Ray tracing in Nim

Guest post
This is a guest post by Mamy Ratsimbazafy (mratsim). If you would like to publish articles as a guest author on nim-lang.org then get in touch with us via Twitter or otherwise.

Trace of Radiance

Trace of Radiance is an implementation of Ray Tracing in One Weekend in the Nim programming language.

The goals are:

  • Learn more about ray tracing
  • Have fun
  • Serve as a testbed for my own multithreading runtime, Weave
  • Showcase Nim capabilities

In particular, I am convinced (and obviously biased) that if you want to start a rendering project (ray tracing or otherwise) from scratch, Nim is the best language to use, especially if you are focused on:

  • speed
  • correctness
  • compilation times and compile-time computation
  • approachability and development agility

Speed

Rendering is an extremely time-consuming task. Nim is fast, very fast, even faster than C++ from time to time.

Here are two benchmarks:

1. Ray Tracing in One Weekend

From the “Ray Tracing in One Weekend” first book, using:

  • Nim 1.2.0 (GCC 10.1), flag -d:danger
  • C++ with GCC 10.1, flag -O3

On Intel Skylake-X i9-9980XE, overclocked at 4.1 GHz all-core turbo.
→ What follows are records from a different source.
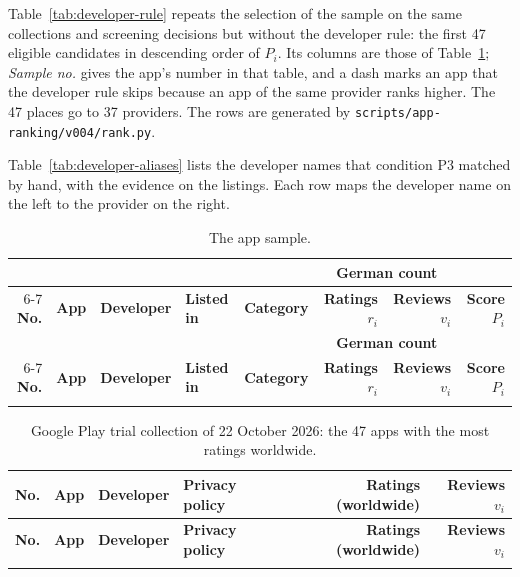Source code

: Table~\ref{tab:developer-rule} repeats the selection of the sample on the same
collections and screening decisions but without the developer rule: the first
47 eligible candidates in descending order of $P_i$. Its columns are those of
Table~\ref{tab:app-sample}; \emph{Sample no.} gives the app's number in that
table, and a dash marks an app that the developer rule skips because an app of
the same provider ranks higher. The 47 places go to 37 providers. The rows are
generated by \texttt{scripts/app-ranking/v004/rank.py}.

Table~\ref{tab:developer-aliases} lists the developer names that condition P3
matched by hand, with the evidence on the listings. Each row maps the developer
name on the left to the provider on the right.

\begin{landscape}
\begin{singlespace}
\small
\setlength{\tabcolsep}{4pt}
\begin{longtable}{@{}r>{\raggedright\arraybackslash}p{5.2cm}>{\raggedright\arraybackslash}p{4.8cm}llrrr@{}}
\caption{The app sample.}\label{tab:app-sample}\\
\toprule
 & & & & & \multicolumn{2}{c}{\textbf{German count}} & \\
\cmidrule(lr){6-7}
\textbf{No.} & \textbf{App} & \textbf{Developer} & \textbf{Listed in} & \textbf{Category} & \textbf{Ratings $r_i$} & \textbf{Reviews $v_i$} & \textbf{Score $P_i$} \\
\midrule
\endfirsthead
\toprule
 & & & & & \multicolumn{2}{c}{\textbf{German count}} & \\
\cmidrule(lr){6-7}
\textbf{No.} & \textbf{App} & \textbf{Developer} & \textbf{Listed in} & \textbf{Category} & \textbf{Ratings $r_i$} & \textbf{Reviews $v_i$} & \textbf{Score $P_i$} \\
\midrule
\endhead
\bottomrule
\endfoot

\end{longtable}

\begin{longtable}{@{}r>{\raggedright\arraybackslash}p{4.4cm}>{\raggedright\arraybackslash}p{3.8cm}>{\raggedright\arraybackslash}p{5.8cm}rr@{}}
\caption{Google Play trial collection of 22 October 2026: the 47 apps with
the most ratings worldwide.}\label{tab:developer-pilot}\\
\toprule
\textbf{No.} & \textbf{App} & \textbf{Developer} & \textbf{Privacy policy} & \textbf{Ratings (worldwide)} & \textbf{Reviews $v_i$} \\
\midrule
\endfirsthead
\toprule
\textbf{No.} & \textbf{App} & \textbf{Developer} & \textbf{Privacy policy} & \textbf{Ratings (worldwide)} & \textbf{Reviews $v_i$} \\
\midrule
\endhead
\bottomrule
\endfoot

\end{longtable}


\end{singlespace}
\end{landscape}
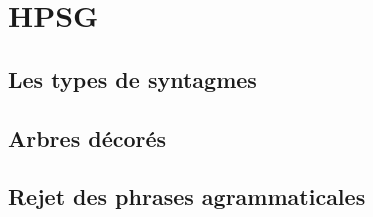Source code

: %
\section{HPSG}

\subsection{Les types de syntagmes}




\subsection{Arbres décorés}

\subsection{Rejet des phrases agrammaticales}

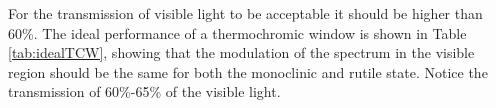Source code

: %
For the transmission of visible light to be acceptable it should be higher than 60\%.
The ideal performance of a thermochromic window is shown in Table \ref{tab:idealTCW}, showing 
that the modulation of the spectrum in the visible region should be the same for both the 
monoclinic and rutile state. Notice the transmission of 60\%-65\% of the visible light.
\\
\\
Compiled in x86-64 mode (SSE2 only); 384x216 image; 100 rays per pixel:

Nim C++
38.577 s 42.303 s

The Nim sources for this benchmark can be retrieved from the first release:

git clone https://github.com/mratsim/trace-of-radiance
cd trace-of-radiance
git checkout v0.1.0
nim c -d:danger --outdir:build trace_of_radiance.nim
./build/trace_of_radiance > image.ppm

2. SmallPT

SmallPT is an even smaller ray tracing project.

Benchmark from Weave multithreading runtime ray tracing demo.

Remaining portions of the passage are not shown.